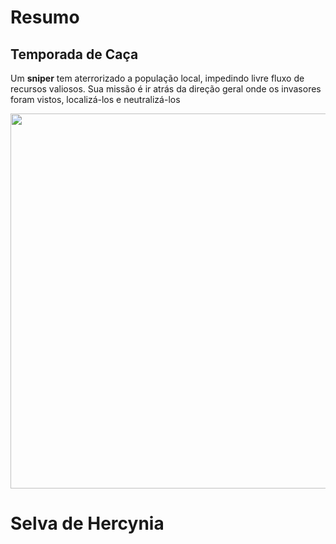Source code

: # Resumo
## Temporada de Caça 
Um **sniper** tem aterrorizado a população local, impedindo livre fluxo de recursos valiosos.
Sua missão é ir atrás da direção geral onde os invasores foram vistos, localizá-los e neutralizá-los

<img src="https://imgur.com/a/XKHeNA7"  width="800" height="600">


# Selva de Hercynia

--- --- ---

_What to do_
Return every line of the listing exactly, leaving its pictures behind.

_Answer to this problem_
Source code

: # Resumo
## Temporada de Caça 
Um **sniper** tem aterrorizado a população local, impedindo livre fluxo de recursos valiosos.
Sua missão é ir atrás da direção geral onde os invasores foram vistos, localizá-los e neutralizá-los

<img src="https://imgur.com/a/XKHeNA7"  width="800" height="600">


# Selva de Hercynia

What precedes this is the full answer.